SIAM Journal on Mathematical Analysis, Volume 53, Issue 1, Page 133-180, January 2021.
In this paper, we are concerned with the global existence and stability of a smooth supersonic Euler flow with vacuum state at infinity in a three-dimensional (3-D) infinitely long divergent nozzle. The flow is described by 3-D compressible steady Euler equations, which are quasilinear multidimensional hyperbolic with respect to the supersonic direction. By the mass conservation of gases and the geometric property of the divergent nozzle, the moving gases in the nozzle will gradually become rarefactive and tend to the vacuum state at infinity, which means that the compressible Euler equations are degenerate at infinity.

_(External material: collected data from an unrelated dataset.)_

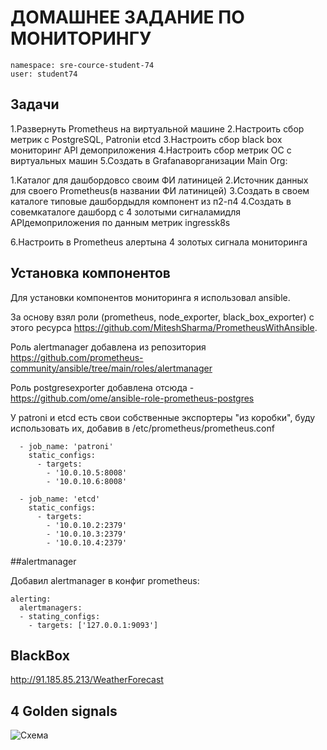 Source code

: # ДОМАШНЕЕ ЗАДАНИЕ ПО МОНИТОРИНГУ

```
namespace: sre-cource-student-74
user: student74
```
## Задачи

1.Развернуть Prometheus на виртуальной машине
2.Настроить сбор метрик с PostgreSQL, Patroniи etcd
3.Настроить сбор black box мониторинг API демоприложения
4.Настроить сбор метрик ОС с виртуальных машин
5.Создать в Grafanaворганизации Main Org:

 1.Каталог для дашбордовсо своим ФИ латиницей
 2.Источник данных для своего Prometheus(в названии ФИ латиницей)
 3.Создать в своем каталоге типовые дашбордыдля компонент из п2-п4
 4.Создать в совемкаталоге дашборд с 4 золотыми сигналамидля APIдемоприложения по данным метрик ingressk8s

6.Настроить в Prometheus алертына 4 золотых сигнала мониторинга


## Установка компонентов

Для установки компонентов мониторинга я использовал ansible.

За основу взял роли (prometheus, node_exporter, black_box_exporter) с этого ресурса https://github.com/MiteshSharma/PrometheusWithAnsible. 

Роль alertmanager добавлена из репозитория https://github.com/prometheus-community/ansible/tree/main/roles/alertmanager  

Роль postgresexporter добавлена отсюда - https://github.com/ome/ansible-role-prometheus-postgres

У patroni и etcd есть свои собственные экспортеры "из коробки", буду использовать их, добавив в /etc/prometheus/prometheus.conf 

```
  - job_name: 'patroni'
    static_configs:
      - targets:
        - '10.0.10.5:8008'
        - '10.0.10.6:8008'
		
  - job_name: 'etcd'
    static_configs:
      - targets:
        - '10.0.10.2:2379'
        - '10.0.10.3:2379'
        - '10.0.10.4:2379'
```



##alertmanager

Добавил alertmanager в конфиг prometheus:

```
alerting:
  alertmanagers:
  - stating_configs:
    - targets: ['127.0.0.1:9093']

```




## BlackBox
http://91.185.85.213/WeatherForecast


## 4 Golden signals





![Схема](.png)

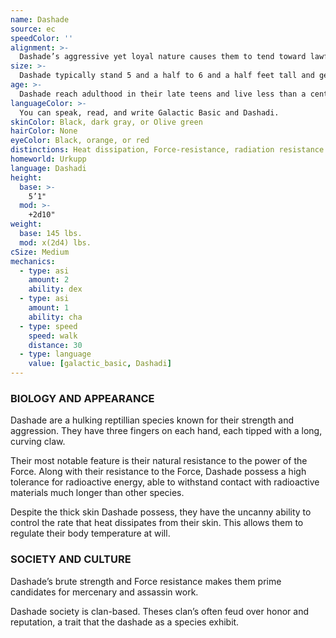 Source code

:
 ```yaml
---
name: Dashade
source: ec
speedColor: ''
alignment: >-
  Dashade’s aggressive yet loyal nature causes them to tend toward lawful dark side, though there are exceptions.
size: >-
  Dashade typically stand 5 and a half to 6 and a half feet tall and generally weigh around 200 lbs. Regardless of your position in that range, your size is Medium.
age: >-
  Dashade reach adulthood in their late teens and live less than a century.
languageColor: >-
  You can speak, read, and write Galactic Basic and Dashadi. 
skinColor: Black, dark gray, or Olive green
hairColor: None
eyeColor: Black, orange, or red
distinctions: Heat dissipation, Force-resistance, radiation resistance
homeworld: Urkupp
language: Dashadi
height:
  base: >-
    5’1"
  mod: >-
    +2d10"
weight:
  base: 145 lbs.
  mod: x(2d4) lbs.
cSize: Medium
mechanics:
  - type: asi
    amount: 2
    ability: dex
  - type: asi
    amount: 1
    ability: cha
  - type: speed
    speed: walk
    distance: 30
  - type: language
    value: [galactic_basic, Dashadi]
---
```

### BIOLOGY AND APPEARANCE
Dashade are a hulking reptillian species known for their strength and aggression. They have three fingers on each hand, each tipped with a long, curving claw.

Their most notable feature is their natural resistance to the power of the Force. Along with their resistance to the Force, Dashade possess a high tolerance for radioactive energy, able to withstand contact with radioactive materials much longer than other species.

Despite the thick skin Dashade possess, they have the uncanny ability to control the rate that heat dissipates from their skin. This allows them to regulate their body temperature at will.

### SOCIETY AND CULTURE
Dashade’s brute strength and Force resistance makes them prime candidates for mercenary and assassin work.

Dashade society is clan-based. Theses clan’s often feud over honor and reputation, a trait that the dashade as a species exhibit.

For such an expansive supersonic Euler flow and for small initial perturbations, we show that the 3-D Euler flow is globally stable and there are no vacuum domains in the nozzle.

中文翻译：

---

无限长发散喷嘴中的三维全局超音速欧拉流

SIAM数学分析杂志，第53卷，第1期，第133-180页，2021年1月。
在本文中，我们关注在三维（3-D）无限长发散喷嘴中具有无限真空状态的光滑超声速Euler流的整体存在和稳定性。用3-D可压缩的稳态Euler方程描述流，该方程是关于超音速方向的准线性多维双曲线。通过气体的质量守恒和发散喷嘴的几何特性，喷嘴中的运动气体将逐渐变得稀疏并趋于无穷大的真空状态，这意味着可压缩的欧拉方程在无穷大时退化。对于这种膨胀的超音速欧拉流和较小的初始扰动，我们表明3-D欧拉流是全局稳定的，并且喷嘴中没有真空域。